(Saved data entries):

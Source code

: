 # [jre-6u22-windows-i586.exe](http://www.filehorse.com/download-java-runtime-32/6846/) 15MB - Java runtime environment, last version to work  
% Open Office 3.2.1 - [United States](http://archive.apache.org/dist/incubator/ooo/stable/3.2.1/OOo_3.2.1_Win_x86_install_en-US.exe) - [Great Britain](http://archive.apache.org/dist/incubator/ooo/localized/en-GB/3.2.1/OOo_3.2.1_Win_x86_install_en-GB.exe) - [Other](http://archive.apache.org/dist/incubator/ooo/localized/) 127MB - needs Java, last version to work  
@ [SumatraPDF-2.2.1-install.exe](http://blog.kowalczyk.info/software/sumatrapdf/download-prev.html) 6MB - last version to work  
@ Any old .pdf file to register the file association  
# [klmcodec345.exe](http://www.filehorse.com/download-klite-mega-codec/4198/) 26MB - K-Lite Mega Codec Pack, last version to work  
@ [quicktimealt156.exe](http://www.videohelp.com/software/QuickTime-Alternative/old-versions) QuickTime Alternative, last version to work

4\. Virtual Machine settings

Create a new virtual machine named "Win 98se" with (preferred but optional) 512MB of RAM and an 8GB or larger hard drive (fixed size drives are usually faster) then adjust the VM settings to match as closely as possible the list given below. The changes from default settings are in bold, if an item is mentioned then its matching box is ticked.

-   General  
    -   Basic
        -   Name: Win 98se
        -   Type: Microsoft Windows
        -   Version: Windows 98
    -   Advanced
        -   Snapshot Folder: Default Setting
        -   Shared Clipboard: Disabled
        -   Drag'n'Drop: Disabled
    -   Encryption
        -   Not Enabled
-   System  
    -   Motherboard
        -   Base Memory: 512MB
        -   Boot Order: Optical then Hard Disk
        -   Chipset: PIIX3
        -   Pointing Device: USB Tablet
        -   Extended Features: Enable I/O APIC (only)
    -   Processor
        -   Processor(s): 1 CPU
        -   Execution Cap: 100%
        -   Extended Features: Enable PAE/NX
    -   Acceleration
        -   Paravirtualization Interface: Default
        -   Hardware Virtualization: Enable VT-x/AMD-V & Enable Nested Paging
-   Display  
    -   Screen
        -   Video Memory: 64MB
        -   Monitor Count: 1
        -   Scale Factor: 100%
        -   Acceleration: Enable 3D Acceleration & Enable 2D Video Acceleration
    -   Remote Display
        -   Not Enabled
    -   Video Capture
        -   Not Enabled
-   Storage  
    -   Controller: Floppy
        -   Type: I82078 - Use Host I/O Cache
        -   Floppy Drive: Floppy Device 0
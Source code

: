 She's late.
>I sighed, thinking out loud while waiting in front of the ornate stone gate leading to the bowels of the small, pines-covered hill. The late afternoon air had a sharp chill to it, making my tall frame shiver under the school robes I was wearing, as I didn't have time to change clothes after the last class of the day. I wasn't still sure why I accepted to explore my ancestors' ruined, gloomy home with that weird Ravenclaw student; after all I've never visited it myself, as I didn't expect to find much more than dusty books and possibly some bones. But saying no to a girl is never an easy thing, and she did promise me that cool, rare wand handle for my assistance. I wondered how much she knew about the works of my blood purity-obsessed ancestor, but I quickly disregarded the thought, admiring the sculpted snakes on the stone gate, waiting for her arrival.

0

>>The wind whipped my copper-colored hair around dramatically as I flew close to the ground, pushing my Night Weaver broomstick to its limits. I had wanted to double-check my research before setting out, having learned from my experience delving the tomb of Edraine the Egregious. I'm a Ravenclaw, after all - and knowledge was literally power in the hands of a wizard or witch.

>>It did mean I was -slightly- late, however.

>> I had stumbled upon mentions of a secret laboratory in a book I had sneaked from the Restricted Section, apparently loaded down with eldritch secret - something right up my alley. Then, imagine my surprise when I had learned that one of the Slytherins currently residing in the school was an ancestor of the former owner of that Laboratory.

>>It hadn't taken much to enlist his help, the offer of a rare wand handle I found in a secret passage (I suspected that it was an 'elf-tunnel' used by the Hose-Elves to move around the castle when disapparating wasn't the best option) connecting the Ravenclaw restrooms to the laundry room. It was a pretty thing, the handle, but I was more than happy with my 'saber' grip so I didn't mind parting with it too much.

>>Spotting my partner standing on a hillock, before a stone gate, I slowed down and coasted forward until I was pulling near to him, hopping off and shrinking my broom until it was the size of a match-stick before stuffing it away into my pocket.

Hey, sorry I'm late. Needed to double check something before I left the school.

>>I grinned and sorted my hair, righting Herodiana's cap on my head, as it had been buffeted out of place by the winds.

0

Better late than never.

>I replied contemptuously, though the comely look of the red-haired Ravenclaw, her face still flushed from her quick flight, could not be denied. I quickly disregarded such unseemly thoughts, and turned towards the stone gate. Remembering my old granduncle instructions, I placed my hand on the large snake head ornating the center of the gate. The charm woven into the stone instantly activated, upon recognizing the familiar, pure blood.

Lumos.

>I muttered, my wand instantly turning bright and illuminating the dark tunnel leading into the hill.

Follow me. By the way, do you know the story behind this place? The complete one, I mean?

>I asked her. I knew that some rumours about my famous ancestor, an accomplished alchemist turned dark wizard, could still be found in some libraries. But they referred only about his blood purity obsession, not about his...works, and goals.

(What is required):
Look over the records above, and wherever a line contains the string "download", copy that line.

(Result below):
: # [jre-6u22-windows-i586.exe](http://www.filehorse.com/download-java-runtime-32/6846/) 15MB - Java runtime environment, last version to work  
@ [SumatraPDF-2.2.1-install.exe](http://blog.kowalczyk.info/software/sumatrapdf/download-prev.html) 6MB - last version to work  
# [klmcodec345.exe](http://www.filehorse.com/download-klite-mega-codec/4198/) 26MB - K-Lite Mega Codec Pack, last version to work  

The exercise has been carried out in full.